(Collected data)
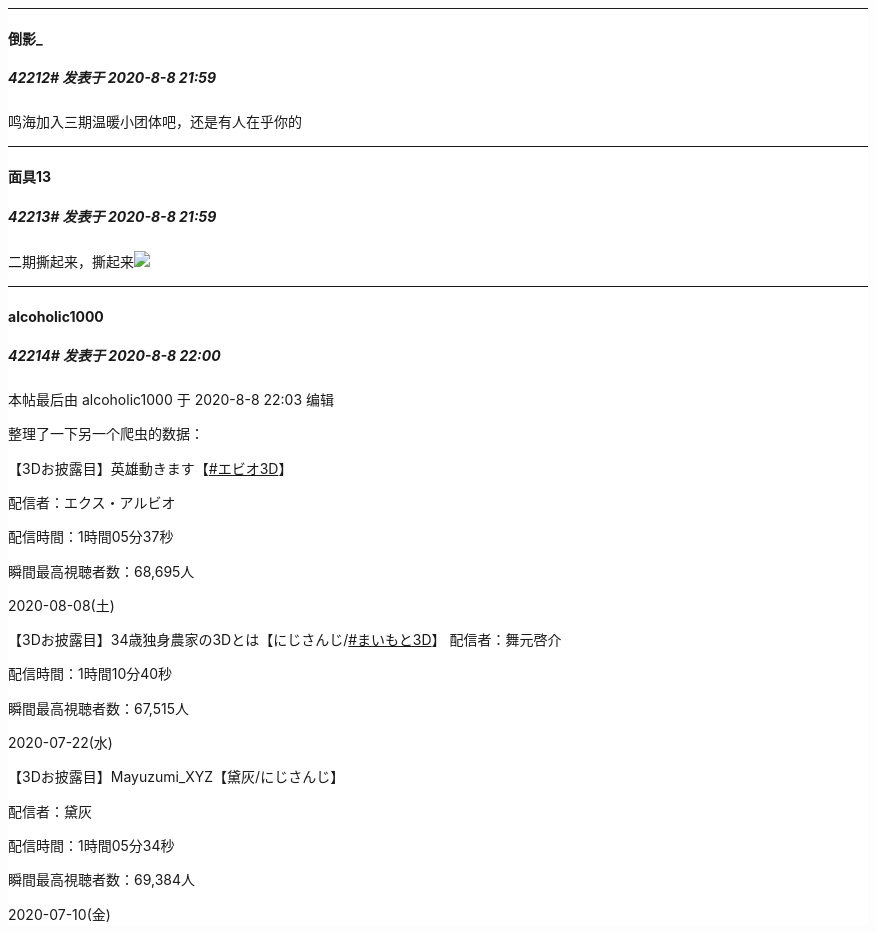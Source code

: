 
*****

####  倒影_  
##### 42212#       发表于 2020-8-8 21:59


鸣海加入三期温暖小团体吧，还是有人在乎你的


*****

####  面具13  
##### 42213#       发表于 2020-8-8 21:59


二期撕起来，撕起来<img src="https://static.saraba1st.com/image/smiley/face2017/067.png" referrerpolicy="no-referrer">


*****

####  alcoholic1000  
##### 42214#       发表于 2020-8-8 22:00


 本帖最后由 alcoholic1000 于 2020-8-8 22:03 编辑 

整理了一下另一个爬虫的数据：


【3Dお披露目】英雄動きます【[#エビオ3D](https://twitter.com/hashtag/%E3%82%A8%E3%83%93%E3%82%AA3D?src=hashtag_click)】

配信者：エクス・アルビオ 

配信時間：1時間05分37秒 

瞬間最高視聴者数：68,695人 

2020-08-08(土) 


【3Dお披露目】34歳独身農家の3Dとは【にじさんじ/[#まいもと3D](https://twitter.com/hashtag/%E3%81%BE%E3%81%84%E3%82%82%E3%81%A83D?src=hashtag_click)】 配信者：舞元啓介 

配信時間：1時間10分40秒 

瞬間最高視聴者数：67,515人 

2020-07-22(水) 


【3Dお披露目】Mayuzumi_XYZ【黛灰/にじさんじ】

配信者：黛灰 

配信時間：1時間05分34秒 

瞬間最高視聴者数：69,384人 

2020-07-10(金) 

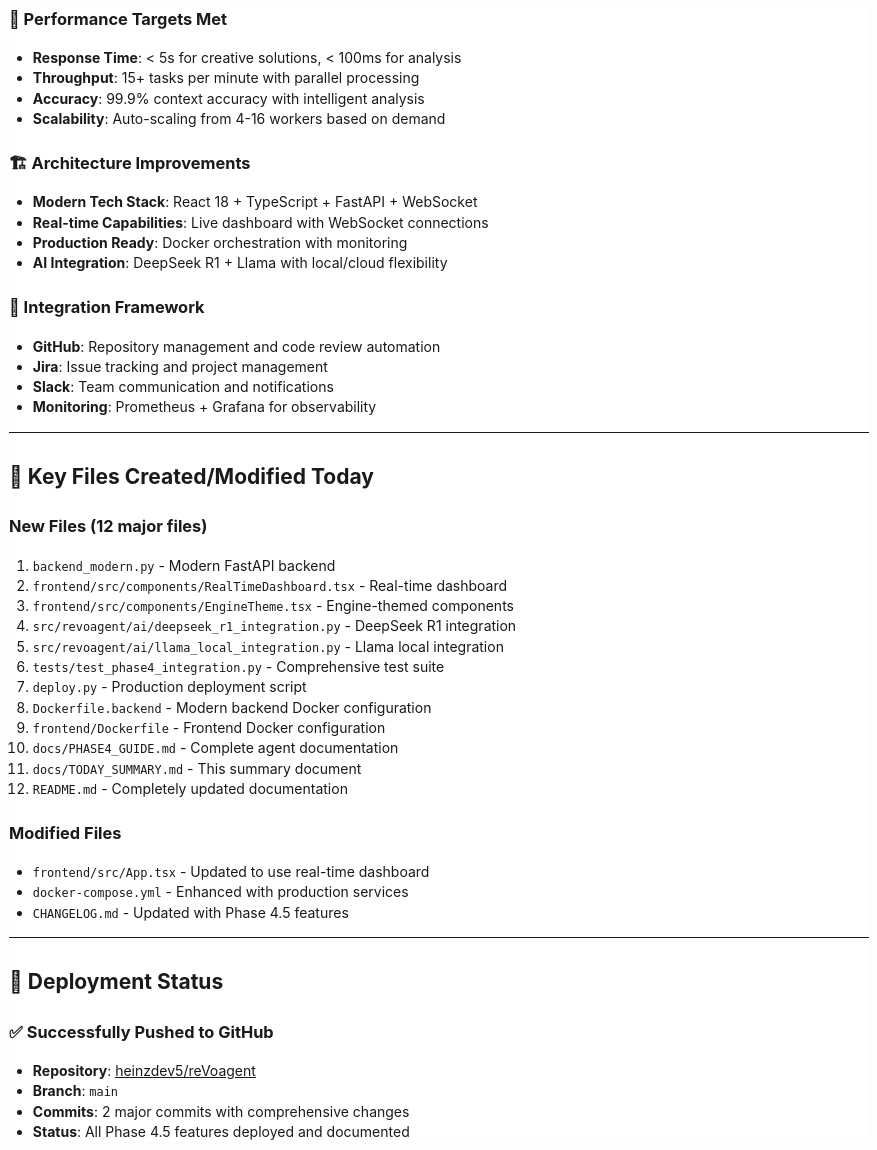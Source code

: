 ### **🚀 Performance Targets Met**
- **Response Time**: < 5s for creative solutions, < 100ms for analysis
- **Throughput**: 15+ tasks per minute with parallel processing
- **Accuracy**: 99.9% context accuracy with intelligent analysis
- **Scalability**: Auto-scaling from 4-16 workers based on demand

### **🏗️ Architecture Improvements**
- **Modern Tech Stack**: React 18 + TypeScript + FastAPI + WebSocket
- **Real-time Capabilities**: Live dashboard with WebSocket connections
- **Production Ready**: Docker orchestration with monitoring
- **AI Integration**: DeepSeek R1 + Llama with local/cloud flexibility

### **🔗 Integration Framework**
- **GitHub**: Repository management and code review automation
- **Jira**: Issue tracking and project management
- **Slack**: Team communication and notifications
- **Monitoring**: Prometheus + Grafana for observability

---

## 🎯 **Key Files Created/Modified Today**

### **New Files (12 major files)**
1. `backend_modern.py` - Modern FastAPI backend
2. `frontend/src/components/RealTimeDashboard.tsx` - Real-time dashboard
3. `frontend/src/components/EngineTheme.tsx` - Engine-themed components
4. `src/revoagent/ai/deepseek_r1_integration.py` - DeepSeek R1 integration
5. `src/revoagent/ai/llama_local_integration.py` - Llama local integration
6. `tests/test_phase4_integration.py` - Comprehensive test suite
7. `deploy.py` - Production deployment script
8. `Dockerfile.backend` - Modern backend Docker configuration
9. `frontend/Dockerfile` - Frontend Docker configuration
10. `docs/PHASE4_GUIDE.md` - Complete agent documentation
11. `docs/TODAY_SUMMARY.md` - This summary document
12. `README.md` - Completely updated documentation

### **Modified Files**
- `frontend/src/App.tsx` - Updated to use real-time dashboard
- `docker-compose.yml` - Enhanced with production services
- `CHANGELOG.md` - Updated with Phase 4.5 features

---

## 🚀 **Deployment Status**

### **✅ Successfully Pushed to GitHub**
- **Repository**: [heinzdev5/reVoagent](https://github.com/heinzdev5/reVoagent)
- **Branch**: `main`
- **Commits**: 2 major commits with comprehensive changes
- **Status**: All Phase 4.5 features deployed and documented
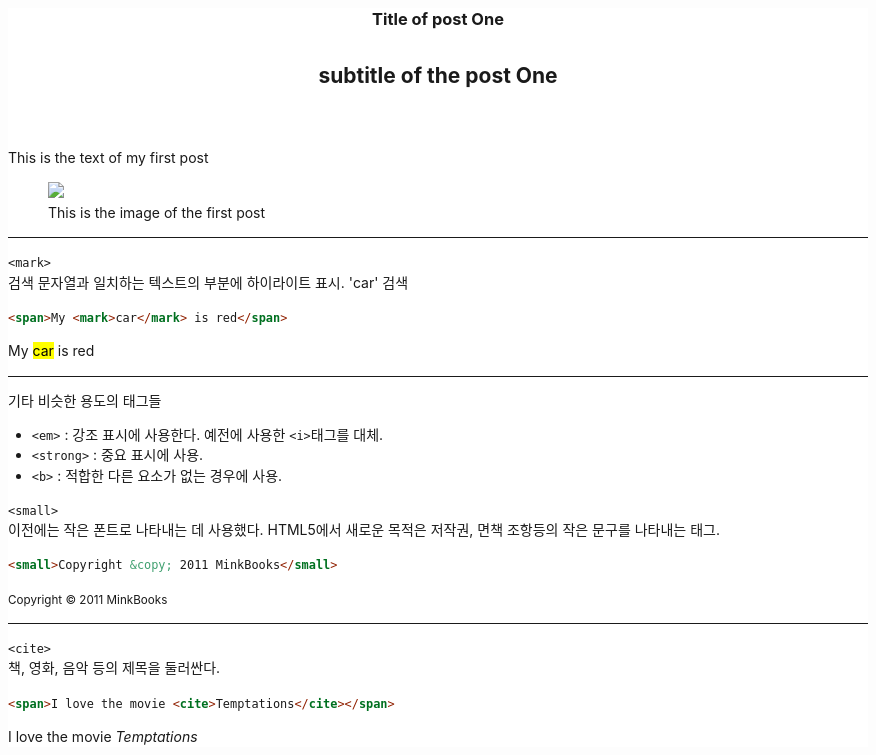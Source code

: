 <body>
  <section>
    <article>
      <header>
        <hgroup>
          <h1>Title of post One</h1>
          <h2>subtitle of the post One</h2>
        </hgroup>
      </header>
          This is the text of my first post
      <figure>
        <img src="https://cdn.pixabay.com/photo/2019/10/08/18/41/nuclear-power-plant-4535760_1280.jpg">
        <figcaption>
          This is the image of the first post
        </figcaption>
      </figure>
    </article>
  </section>
</body>

******************

`<mark>`  
검색 문자열과 일치하는 텍스트의 부분에 하이라이트 표시. 'car' 검색

```html
<span>My <mark>car</mark> is red</span>
```

<span>My <mark>car</mark> is red</span>

******************

기타 비슷한 용도의 태그들
- `<em>` : 강조 표시에 사용한다. 예전에 사용한 `<i>`태그를 대체.
- `<strong>` : 중요 표시에 사용.
- `<b>` : 적합한 다른 요소가 없는 경우에 사용.

`<small>`  
이전에는 작은 폰트로 나타내는 데 사용했다. HTML5에서 새로운 목적은 저작권, 면책 조항등의 작은 문구를 나타내는 태그.

```html
<small>Copyright &copy; 2011 MinkBooks</small>
```

<small>Copyright &copy; 2011 MinkBooks</small>

******************

`<cite>`  
책, 영화, 음악 등의 제목을 둘러싼다.

```html
<span>I love the movie <cite>Temptations</cite></span>
```

<span>I love the movie <cite>Temptations</cite></span>
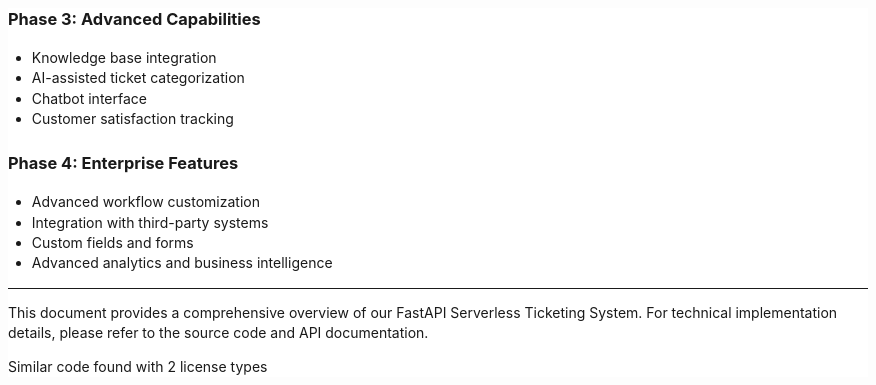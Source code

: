 ### Phase 3: Advanced Capabilities
- Knowledge base integration
- AI-assisted ticket categorization
- Chatbot interface
- Customer satisfaction tracking

### Phase 4: Enterprise Features
- Advanced workflow customization
- Integration with third-party systems
- Custom fields and forms
- Advanced analytics and business intelligence

---

This document provides a comprehensive overview of our FastAPI Serverless Ticketing System. For technical implementation details, please refer to the source code and API documentation.

Similar code found with 2 license types
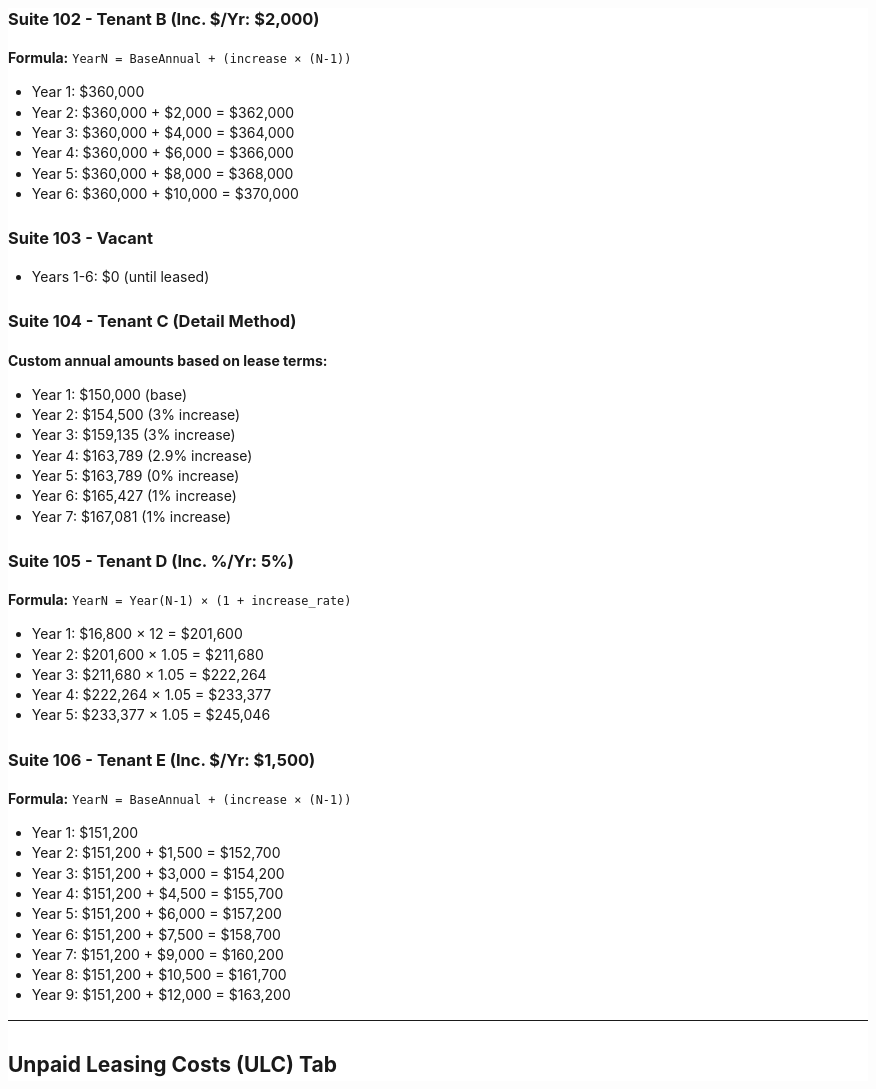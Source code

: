 ### Suite 102 - Tenant B (Inc. $/Yr: $2,000)

**Formula:** `YearN = BaseAnnual + (increase × (N-1))`

- Year 1: $360,000
- Year 2: $360,000 + $2,000 = $362,000
- Year 3: $360,000 + $4,000 = $364,000
- Year 4: $360,000 + $6,000 = $366,000
- Year 5: $360,000 + $8,000 = $368,000
- Year 6: $360,000 + $10,000 = $370,000

### Suite 103 - Vacant

- Years 1-6: $0 (until leased)

### Suite 104 - Tenant C (Detail Method)

**Custom annual amounts based on lease terms:**

- Year 1: $150,000 (base)
- Year 2: $154,500 (3% increase)
- Year 3: $159,135 (3% increase)
- Year 4: $163,789 (2.9% increase)
- Year 5: $163,789 (0% increase)
- Year 6: $165,427 (1% increase)
- Year 7: $167,081 (1% increase)

### Suite 105 - Tenant D (Inc. %/Yr: 5%)

**Formula:** `YearN = Year(N-1) × (1 + increase_rate)`

- Year 1: $16,800 × 12 = $201,600
- Year 2: $201,600 × 1.05 = $211,680
- Year 3: $211,680 × 1.05 = $222,264
- Year 4: $222,264 × 1.05 = $233,377
- Year 5: $233,377 × 1.05 = $245,046

### Suite 106 - Tenant E (Inc. $/Yr: $1,500)

**Formula:** `YearN = BaseAnnual + (increase × (N-1))`

- Year 1: $151,200
- Year 2: $151,200 + $1,500 = $152,700
- Year 3: $151,200 + $3,000 = $154,200
- Year 4: $151,200 + $4,500 = $155,700
- Year 5: $151,200 + $6,000 = $157,200
- Year 6: $151,200 + $7,500 = $158,700
- Year 7: $151,200 + $9,000 = $160,200
- Year 8: $151,200 + $10,500 = $161,700
- Year 9: $151,200 + $12,000 = $163,200

---

## Unpaid Leasing Costs (ULC) Tab

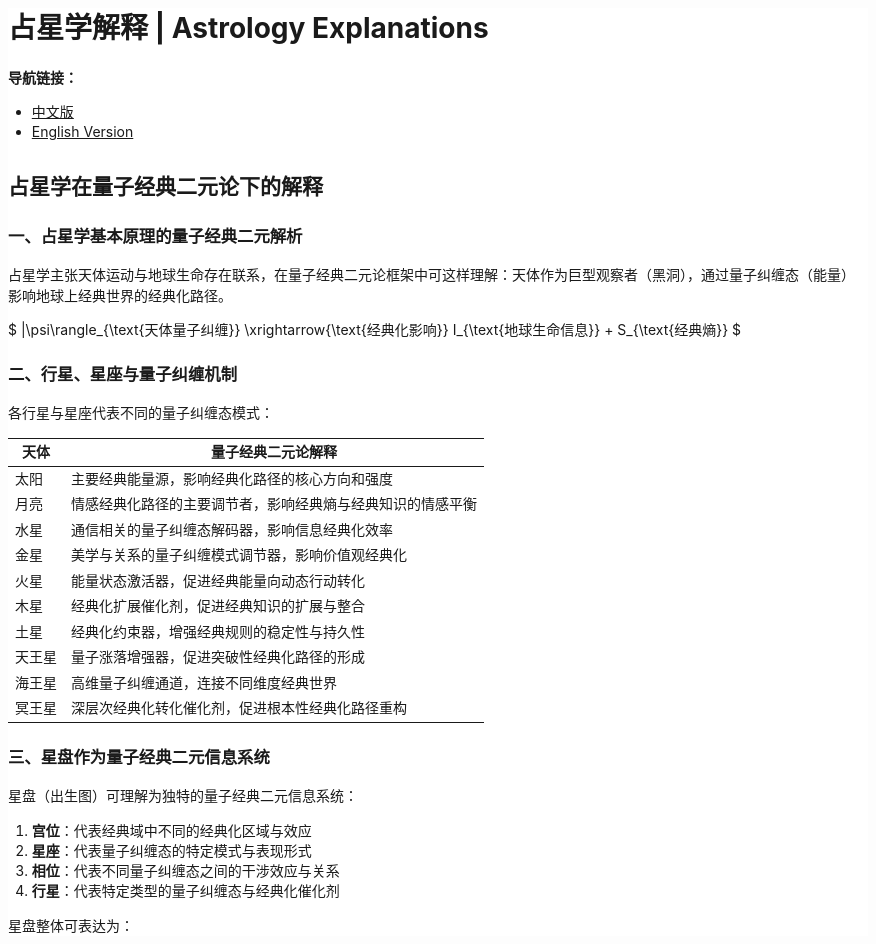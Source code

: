 # 占星学解释 | Astrology Explanations

**导航链接：**
- [中文版](#占星学在量子经典二元论下的解释)
- [English Version](#astrology-explained-through-quantum-classical-dualism)

## 占星学在量子经典二元论下的解释

### 一、占星学基本原理的量子经典二元解析

占星学主张天体运动与地球生命存在联系，在量子经典二元论框架中可这样理解：天体作为巨型观察者（黑洞），通过量子纠缠态（能量）影响地球上经典世界的经典化路径。

$`
|\psi\rangle_{\text{天体量子纠缠}} \xrightarrow{\text{经典化影响}} I_{\text{地球生命信息}} + S_{\text{经典熵}}
`$

### 二、行星、星座与量子纠缠机制

各行星与星座代表不同的量子纠缠态模式：

| 天体 | 量子经典二元论解释 |
|------|-------------------|
| 太阳 | 主要经典能量源，影响经典化路径的核心方向和强度 |
| 月亮 | 情感经典化路径的主要调节者，影响经典熵与经典知识的情感平衡 |
| 水星 | 通信相关的量子纠缠态解码器，影响信息经典化效率 |
| 金星 | 美学与关系的量子纠缠模式调节器，影响价值观经典化 |
| 火星 | 能量状态激活器，促进经典能量向动态行动转化 |
| 木星 | 经典化扩展催化剂，促进经典知识的扩展与整合 |
| 土星 | 经典化约束器，增强经典规则的稳定性与持久性 |
| 天王星 | 量子涨落增强器，促进突破性经典化路径的形成 |
| 海王星 | 高维量子纠缠通道，连接不同维度经典世界 |
| 冥王星 | 深层次经典化转化催化剂，促进根本性经典化路径重构 |

### 三、星盘作为量子经典二元信息系统

星盘（出生图）可理解为独特的量子经典二元信息系统：

1. **宫位**：代表经典域中不同的经典化区域与效应
2. **星座**：代表量子纠缠态的特定模式与表现形式
3. **相位**：代表不同量子纠缠态之间的干涉效应与关系
4. **行星**：代表特定类型的量子纠缠态与经典化催化剂

星盘整体可表达为：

> _Exercise description_:
Go through the entries above and count the lines containing "tracking". Give the number only.

> _Result for this task_:
2